Saved data entries

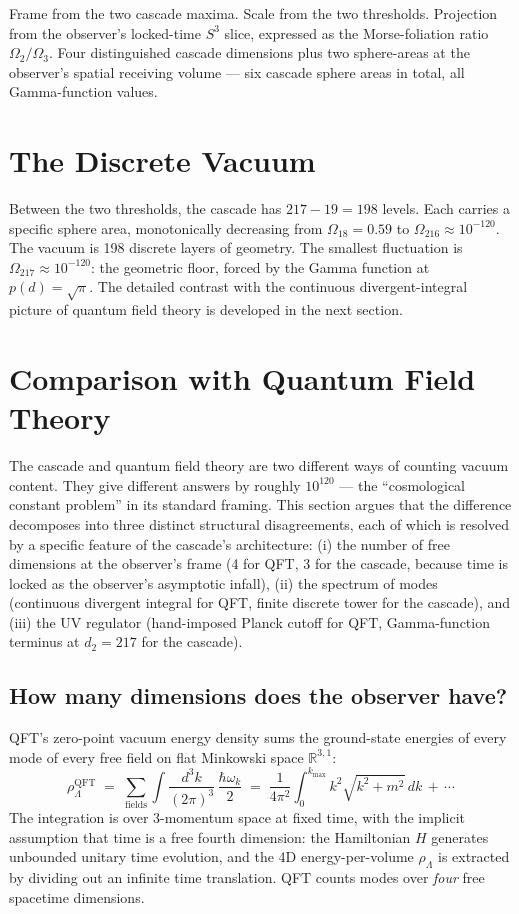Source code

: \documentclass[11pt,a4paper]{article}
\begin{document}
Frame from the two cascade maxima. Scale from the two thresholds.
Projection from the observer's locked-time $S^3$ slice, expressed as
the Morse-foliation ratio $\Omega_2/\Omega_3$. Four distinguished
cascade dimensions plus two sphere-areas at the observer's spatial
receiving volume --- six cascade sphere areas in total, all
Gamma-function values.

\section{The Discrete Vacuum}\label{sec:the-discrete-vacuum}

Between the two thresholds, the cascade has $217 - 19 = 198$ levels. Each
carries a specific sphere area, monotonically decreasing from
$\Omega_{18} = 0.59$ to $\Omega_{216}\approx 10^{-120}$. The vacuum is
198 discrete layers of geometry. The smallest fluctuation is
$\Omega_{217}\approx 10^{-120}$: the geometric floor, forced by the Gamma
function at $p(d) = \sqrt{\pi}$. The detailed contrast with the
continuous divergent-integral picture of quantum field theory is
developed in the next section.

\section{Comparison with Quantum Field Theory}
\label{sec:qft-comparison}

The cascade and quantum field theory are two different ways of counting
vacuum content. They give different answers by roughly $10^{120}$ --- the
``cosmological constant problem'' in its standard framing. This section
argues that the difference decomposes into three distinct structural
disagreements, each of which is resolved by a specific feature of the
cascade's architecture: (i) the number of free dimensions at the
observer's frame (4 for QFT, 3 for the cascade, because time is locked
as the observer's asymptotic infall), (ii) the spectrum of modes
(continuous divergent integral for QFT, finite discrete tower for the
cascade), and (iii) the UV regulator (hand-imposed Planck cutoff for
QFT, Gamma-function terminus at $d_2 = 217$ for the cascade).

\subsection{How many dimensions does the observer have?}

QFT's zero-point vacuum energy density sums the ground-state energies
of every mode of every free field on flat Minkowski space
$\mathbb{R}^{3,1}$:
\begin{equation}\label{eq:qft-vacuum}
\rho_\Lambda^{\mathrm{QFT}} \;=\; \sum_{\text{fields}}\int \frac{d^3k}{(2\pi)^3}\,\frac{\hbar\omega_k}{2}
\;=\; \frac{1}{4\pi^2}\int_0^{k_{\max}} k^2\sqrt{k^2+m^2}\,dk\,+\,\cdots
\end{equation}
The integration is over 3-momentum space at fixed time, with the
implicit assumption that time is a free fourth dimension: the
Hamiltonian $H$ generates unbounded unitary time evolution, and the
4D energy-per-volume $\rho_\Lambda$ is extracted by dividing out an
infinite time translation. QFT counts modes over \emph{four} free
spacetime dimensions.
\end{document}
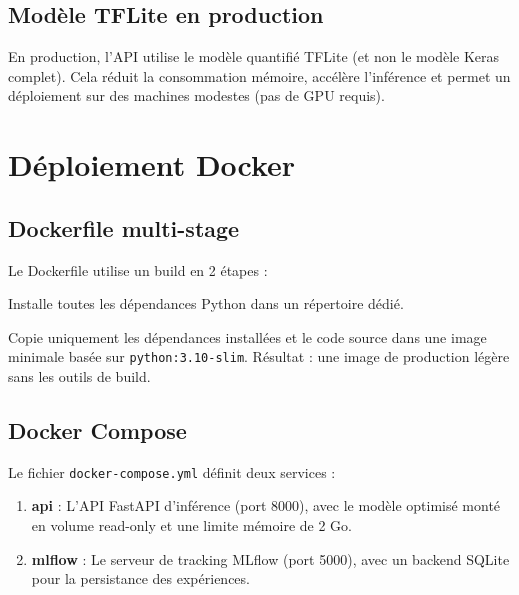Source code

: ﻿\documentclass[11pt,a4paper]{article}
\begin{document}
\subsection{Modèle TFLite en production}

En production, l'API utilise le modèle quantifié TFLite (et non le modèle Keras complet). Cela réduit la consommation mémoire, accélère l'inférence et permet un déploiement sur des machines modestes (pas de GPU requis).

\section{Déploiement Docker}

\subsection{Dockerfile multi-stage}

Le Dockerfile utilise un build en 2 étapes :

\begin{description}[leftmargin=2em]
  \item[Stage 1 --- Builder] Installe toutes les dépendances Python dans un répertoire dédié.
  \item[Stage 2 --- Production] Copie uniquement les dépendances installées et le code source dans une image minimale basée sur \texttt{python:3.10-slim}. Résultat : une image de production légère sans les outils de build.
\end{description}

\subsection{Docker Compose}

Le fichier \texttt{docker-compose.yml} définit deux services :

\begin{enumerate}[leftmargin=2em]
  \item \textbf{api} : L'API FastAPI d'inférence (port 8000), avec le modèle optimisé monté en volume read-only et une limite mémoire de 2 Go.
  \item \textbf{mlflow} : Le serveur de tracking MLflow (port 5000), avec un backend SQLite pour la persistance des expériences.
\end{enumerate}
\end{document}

## Exercise:
Using the data above, reproduce exactly the lines between those holding "continuous divergent-integral picture" and "argues that the", inclusive, and no others.

## Response to this task:
continuous divergent-integral picture of quantum field theory is
developed in the next section.

\section{Comparison with Quantum Field Theory}
\label{sec:qft-comparison}

The cascade and quantum field theory are two different ways of counting
vacuum content. They give different answers by roughly $10^{120}$ --- the
``cosmological constant problem'' in its standard framing. This section
argues that the difference decomposes into three distinct structural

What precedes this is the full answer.